In [1]:
import pytest
pytest.importorskip('pycuda')

Out[1]:
<module 'pycuda' from '/home/markus/miniconda3/envs/pystencils/lib/python3.8/site-packages/pycuda/__init__.py'>
In [2]:
from lbmpy.session import *


# Overview: lbmpy¶

Welcome to the documentation of the lbmpy lattice Boltzmann module! In this document we'll give you an overview over the architecture of the package and will show you different ways to use it. You can find more hands-on examples on how to set up specific simulations in the tutorial notebooks.

You probably already have noticed that this is not a normal website. You are looking at an interactive IPython/Jupyter notebook. That means that the following grey code cells contain valid Python code that can be run interactively. You can run the code cells by hitting Shift+Enter. Make sure to run all of them in order, since variables and state defined in an executed code cell is used by the next cells.

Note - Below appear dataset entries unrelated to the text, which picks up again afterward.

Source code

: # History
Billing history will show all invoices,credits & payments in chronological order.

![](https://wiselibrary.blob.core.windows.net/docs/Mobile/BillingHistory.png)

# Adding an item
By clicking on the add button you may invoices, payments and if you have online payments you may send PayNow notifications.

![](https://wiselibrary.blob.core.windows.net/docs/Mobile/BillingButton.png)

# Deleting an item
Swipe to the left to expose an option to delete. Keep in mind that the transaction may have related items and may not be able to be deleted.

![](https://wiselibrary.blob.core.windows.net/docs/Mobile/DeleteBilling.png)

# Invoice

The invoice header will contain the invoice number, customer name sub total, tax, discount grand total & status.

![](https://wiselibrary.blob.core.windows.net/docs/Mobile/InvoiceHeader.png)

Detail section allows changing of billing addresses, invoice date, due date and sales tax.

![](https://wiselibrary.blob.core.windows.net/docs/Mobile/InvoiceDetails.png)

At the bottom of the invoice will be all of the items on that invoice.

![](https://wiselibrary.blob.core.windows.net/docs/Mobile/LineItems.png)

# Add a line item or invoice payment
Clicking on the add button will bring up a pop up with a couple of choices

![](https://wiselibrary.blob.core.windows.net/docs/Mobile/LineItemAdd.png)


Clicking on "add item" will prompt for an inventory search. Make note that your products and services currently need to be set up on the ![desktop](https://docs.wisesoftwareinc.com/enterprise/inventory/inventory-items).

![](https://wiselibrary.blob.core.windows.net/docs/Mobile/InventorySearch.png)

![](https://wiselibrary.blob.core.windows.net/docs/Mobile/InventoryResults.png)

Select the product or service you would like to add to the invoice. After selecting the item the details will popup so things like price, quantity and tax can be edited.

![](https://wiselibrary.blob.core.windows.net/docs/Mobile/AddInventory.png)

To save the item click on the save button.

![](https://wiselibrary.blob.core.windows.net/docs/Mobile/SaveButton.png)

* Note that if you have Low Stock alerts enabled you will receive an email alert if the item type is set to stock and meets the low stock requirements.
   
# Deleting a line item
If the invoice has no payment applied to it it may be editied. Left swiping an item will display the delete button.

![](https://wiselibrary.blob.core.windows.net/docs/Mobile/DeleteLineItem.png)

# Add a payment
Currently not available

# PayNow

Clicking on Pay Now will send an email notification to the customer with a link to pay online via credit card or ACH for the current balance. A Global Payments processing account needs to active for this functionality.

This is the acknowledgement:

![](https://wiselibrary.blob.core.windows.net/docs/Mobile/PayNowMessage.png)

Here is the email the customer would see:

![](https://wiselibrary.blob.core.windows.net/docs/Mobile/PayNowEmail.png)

## Code generation and its advantages¶

Now, back to lbmpy: Whats special about it? lbmpy is not just an implementation of different LB schemes in Python. Instead lbmpy is a package to generate fast C implementations. This is done by writing down the LB equations in a generic, symbolic way in a computer algebra system. Then the equations can be adapted to the specific problem, rearranged, and simplified. Basically you can think of this step as rewriting the "paper representation" of a method, such that a C programmer with no LB experience can implement it. At this step one can already insert scenario specific information into the equations, like fixing relaxation rates, stencil, force model or domain sizes, such that the equations can be written in a simpler form that has less floating point operations (FLOPs).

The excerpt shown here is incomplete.